Data listing Block Start

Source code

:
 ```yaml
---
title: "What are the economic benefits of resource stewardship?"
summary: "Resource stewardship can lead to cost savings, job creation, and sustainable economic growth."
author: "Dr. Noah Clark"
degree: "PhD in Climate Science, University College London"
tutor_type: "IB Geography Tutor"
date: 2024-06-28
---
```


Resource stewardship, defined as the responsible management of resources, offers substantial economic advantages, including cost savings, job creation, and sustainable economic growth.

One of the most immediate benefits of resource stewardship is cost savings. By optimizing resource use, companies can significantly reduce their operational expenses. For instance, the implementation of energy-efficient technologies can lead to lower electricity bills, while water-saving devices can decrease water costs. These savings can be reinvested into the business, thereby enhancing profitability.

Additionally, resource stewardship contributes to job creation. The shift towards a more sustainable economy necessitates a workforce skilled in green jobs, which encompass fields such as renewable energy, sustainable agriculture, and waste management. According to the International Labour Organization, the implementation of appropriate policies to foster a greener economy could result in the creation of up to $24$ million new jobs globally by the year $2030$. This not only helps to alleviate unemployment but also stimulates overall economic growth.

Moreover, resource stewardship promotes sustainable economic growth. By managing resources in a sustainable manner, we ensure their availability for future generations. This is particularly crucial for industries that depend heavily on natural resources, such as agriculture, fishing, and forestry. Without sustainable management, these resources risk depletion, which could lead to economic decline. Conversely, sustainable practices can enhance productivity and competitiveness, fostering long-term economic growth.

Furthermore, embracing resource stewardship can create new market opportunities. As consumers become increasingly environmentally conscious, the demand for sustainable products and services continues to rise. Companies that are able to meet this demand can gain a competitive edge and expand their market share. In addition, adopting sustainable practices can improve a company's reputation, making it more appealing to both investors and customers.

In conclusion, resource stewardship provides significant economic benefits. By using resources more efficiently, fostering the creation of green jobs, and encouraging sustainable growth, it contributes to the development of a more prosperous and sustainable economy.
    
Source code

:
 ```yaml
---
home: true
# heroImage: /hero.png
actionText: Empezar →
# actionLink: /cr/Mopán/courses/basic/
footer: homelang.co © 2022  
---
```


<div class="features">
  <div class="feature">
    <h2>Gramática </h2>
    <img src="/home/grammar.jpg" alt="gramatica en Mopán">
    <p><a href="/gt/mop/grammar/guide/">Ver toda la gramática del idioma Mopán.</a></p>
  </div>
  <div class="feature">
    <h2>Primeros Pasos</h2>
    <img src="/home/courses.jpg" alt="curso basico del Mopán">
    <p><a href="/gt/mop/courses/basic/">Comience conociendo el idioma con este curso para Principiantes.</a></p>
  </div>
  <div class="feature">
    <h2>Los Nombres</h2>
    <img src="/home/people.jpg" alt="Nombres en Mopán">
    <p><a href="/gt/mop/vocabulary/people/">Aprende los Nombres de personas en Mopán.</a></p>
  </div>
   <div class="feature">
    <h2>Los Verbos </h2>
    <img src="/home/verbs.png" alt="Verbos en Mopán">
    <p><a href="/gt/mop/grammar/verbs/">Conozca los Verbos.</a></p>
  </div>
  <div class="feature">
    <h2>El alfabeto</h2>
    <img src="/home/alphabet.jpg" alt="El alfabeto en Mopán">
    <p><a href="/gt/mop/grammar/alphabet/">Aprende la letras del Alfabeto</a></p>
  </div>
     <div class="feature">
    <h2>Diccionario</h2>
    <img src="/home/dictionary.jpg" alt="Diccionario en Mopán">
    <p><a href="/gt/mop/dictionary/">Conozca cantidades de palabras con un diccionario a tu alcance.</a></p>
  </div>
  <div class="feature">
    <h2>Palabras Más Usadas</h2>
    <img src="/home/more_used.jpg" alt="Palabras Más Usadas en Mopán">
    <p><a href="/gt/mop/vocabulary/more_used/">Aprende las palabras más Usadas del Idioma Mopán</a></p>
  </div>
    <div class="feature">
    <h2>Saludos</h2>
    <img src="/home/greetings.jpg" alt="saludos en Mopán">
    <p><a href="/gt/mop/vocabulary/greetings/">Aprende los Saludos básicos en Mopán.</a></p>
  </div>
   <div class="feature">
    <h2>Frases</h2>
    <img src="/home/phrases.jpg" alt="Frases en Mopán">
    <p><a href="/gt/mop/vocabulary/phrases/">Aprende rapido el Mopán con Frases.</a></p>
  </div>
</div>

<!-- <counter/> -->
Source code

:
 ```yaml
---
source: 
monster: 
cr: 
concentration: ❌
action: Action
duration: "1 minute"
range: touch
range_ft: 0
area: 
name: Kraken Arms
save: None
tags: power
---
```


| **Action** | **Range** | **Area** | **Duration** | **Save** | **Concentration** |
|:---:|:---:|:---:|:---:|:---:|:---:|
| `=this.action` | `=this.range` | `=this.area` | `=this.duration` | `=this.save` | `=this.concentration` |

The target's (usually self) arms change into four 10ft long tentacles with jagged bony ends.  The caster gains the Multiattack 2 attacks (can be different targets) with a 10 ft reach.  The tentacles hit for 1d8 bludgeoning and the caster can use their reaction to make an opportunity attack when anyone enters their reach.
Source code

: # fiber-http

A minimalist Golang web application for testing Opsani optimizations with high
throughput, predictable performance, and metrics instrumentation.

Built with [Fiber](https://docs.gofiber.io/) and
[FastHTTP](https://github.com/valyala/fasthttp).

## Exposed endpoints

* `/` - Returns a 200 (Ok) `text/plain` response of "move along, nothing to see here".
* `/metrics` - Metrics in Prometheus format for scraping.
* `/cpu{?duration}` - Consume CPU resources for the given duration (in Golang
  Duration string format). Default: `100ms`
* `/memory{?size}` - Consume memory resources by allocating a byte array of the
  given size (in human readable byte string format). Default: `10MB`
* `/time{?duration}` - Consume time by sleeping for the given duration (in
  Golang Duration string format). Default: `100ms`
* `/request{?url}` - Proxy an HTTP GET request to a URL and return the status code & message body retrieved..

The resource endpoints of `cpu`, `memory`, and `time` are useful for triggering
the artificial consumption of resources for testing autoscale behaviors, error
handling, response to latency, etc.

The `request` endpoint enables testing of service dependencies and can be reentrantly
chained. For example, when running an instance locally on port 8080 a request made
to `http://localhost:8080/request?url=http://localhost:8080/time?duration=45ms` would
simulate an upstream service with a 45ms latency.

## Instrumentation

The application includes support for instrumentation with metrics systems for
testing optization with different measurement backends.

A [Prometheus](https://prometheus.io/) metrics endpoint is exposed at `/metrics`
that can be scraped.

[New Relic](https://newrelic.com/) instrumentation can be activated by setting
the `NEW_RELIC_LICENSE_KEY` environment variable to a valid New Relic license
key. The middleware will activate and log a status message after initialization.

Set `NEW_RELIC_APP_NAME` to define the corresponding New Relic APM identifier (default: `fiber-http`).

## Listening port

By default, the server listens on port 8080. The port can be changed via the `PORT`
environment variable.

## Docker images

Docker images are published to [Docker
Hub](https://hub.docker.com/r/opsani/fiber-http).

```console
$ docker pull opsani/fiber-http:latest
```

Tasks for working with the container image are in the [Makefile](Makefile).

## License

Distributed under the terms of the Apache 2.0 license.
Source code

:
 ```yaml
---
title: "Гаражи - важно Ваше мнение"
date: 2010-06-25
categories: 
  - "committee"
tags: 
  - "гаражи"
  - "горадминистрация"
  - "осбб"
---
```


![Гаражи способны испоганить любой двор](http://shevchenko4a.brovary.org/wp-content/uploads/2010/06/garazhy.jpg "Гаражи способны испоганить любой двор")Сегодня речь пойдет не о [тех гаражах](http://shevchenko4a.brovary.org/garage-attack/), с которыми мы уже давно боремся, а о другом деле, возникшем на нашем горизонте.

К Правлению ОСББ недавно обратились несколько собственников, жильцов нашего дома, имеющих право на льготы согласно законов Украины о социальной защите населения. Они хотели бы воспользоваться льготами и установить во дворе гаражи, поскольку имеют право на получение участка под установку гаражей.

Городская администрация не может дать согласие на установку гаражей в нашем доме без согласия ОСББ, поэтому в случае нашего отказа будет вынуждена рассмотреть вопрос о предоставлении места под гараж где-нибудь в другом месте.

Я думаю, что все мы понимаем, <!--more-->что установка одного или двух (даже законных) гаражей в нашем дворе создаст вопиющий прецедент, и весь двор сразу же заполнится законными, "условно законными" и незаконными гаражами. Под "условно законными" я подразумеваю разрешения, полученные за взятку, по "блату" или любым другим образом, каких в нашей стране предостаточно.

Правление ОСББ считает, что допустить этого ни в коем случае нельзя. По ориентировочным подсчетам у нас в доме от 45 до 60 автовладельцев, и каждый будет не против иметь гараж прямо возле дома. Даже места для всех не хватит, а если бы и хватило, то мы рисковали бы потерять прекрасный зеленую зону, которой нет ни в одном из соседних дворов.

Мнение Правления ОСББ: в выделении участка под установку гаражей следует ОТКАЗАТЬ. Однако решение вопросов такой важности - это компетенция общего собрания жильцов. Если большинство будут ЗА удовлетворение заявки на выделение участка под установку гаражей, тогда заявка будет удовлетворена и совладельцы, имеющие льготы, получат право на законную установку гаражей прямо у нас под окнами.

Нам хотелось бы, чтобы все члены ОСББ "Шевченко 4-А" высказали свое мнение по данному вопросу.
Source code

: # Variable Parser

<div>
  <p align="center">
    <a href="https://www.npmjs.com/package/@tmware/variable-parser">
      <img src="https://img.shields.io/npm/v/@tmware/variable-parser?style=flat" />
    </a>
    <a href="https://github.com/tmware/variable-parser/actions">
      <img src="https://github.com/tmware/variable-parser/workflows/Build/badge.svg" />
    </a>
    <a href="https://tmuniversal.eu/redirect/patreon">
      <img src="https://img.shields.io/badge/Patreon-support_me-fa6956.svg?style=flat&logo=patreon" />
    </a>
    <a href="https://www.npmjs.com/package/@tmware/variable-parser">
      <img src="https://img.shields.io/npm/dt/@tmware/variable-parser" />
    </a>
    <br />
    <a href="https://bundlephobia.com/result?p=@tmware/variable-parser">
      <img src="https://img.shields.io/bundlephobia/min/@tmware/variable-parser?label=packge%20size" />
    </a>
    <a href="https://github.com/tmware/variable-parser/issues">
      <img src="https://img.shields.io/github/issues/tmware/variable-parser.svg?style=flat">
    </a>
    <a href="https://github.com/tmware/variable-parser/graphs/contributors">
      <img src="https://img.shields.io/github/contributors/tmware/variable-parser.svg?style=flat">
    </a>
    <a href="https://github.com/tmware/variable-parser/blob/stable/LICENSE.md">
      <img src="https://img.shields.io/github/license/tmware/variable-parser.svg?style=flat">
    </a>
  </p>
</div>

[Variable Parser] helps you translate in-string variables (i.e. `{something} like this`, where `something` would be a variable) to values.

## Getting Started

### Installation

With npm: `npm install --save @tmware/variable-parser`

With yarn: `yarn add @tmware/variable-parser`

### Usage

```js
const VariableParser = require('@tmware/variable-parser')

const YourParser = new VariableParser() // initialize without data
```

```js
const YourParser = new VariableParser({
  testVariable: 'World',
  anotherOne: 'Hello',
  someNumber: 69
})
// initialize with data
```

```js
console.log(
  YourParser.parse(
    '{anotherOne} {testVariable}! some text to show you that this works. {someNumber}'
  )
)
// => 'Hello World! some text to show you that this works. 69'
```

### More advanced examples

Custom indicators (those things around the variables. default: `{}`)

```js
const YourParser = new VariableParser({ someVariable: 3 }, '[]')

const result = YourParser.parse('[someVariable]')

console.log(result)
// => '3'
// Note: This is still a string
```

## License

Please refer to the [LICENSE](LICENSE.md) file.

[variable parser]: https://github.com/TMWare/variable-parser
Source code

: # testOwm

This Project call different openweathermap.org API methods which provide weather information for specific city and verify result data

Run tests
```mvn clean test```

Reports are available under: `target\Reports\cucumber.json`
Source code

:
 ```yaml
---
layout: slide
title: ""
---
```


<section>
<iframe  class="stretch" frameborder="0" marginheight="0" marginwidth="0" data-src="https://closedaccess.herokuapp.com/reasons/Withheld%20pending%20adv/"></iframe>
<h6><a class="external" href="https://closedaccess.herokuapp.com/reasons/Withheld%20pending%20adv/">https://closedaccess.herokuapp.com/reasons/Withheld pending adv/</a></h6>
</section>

Data listing Block End

Problem description
Reproduce only the lines above, starting at the line with "environment variable." and ending at the line with "Я думаю, что", exactly as written.

Answer to the exercise
environment variable.

## Docker images

Docker images are published to [Docker
Hub](https://hub.docker.com/r/opsani/fiber-http).

```console
$ docker pull opsani/fiber-http:latest
```

Tasks for working with the container image are in the [Makefile](Makefile).

## License

Distributed under the terms of the Apache 2.0 license.
Source code

:
 ```yaml
---
title: "Гаражи - важно Ваше мнение"
date: 2010-06-25
categories: 
  - "committee"
tags: 
  - "гаражи"
  - "горадминистрация"
  - "осбб"
---
```


![Гаражи способны испоганить любой двор](http://shevchenko4a.brovary.org/wp-content/uploads/2010/06/garazhy.jpg "Гаражи способны испоганить любой двор")Сегодня речь пойдет не о [тех гаражах](http://shevchenko4a.brovary.org/garage-attack/), с которыми мы уже давно боремся, а о другом деле, возникшем на нашем горизонте.

К Правлению ОСББ недавно обратились несколько собственников, жильцов нашего дома, имеющих право на льготы согласно законов Украины о социальной защите населения. Они хотели бы воспользоваться льготами и установить во дворе гаражи, поскольку имеют право на получение участка под установку гаражей.

Городская администрация не может дать согласие на установку гаражей в нашем доме без согласия ОСББ, поэтому в случае нашего отказа будет вынуждена рассмотреть вопрос о предоставлении места под гараж где-нибудь в другом месте.

Я думаю, что все мы понимаем, <!--more-->что установка одного или двух (даже законных) гаражей в нашем дворе создаст вопиющий прецедент, и весь двор сразу же заполнится законными, "условно законными" и незаконными гаражами. Под "условно законными" я подразумеваю разрешения, полученные за взятку, по "блату" или любым другим образом, каких в нашей стране предостаточно.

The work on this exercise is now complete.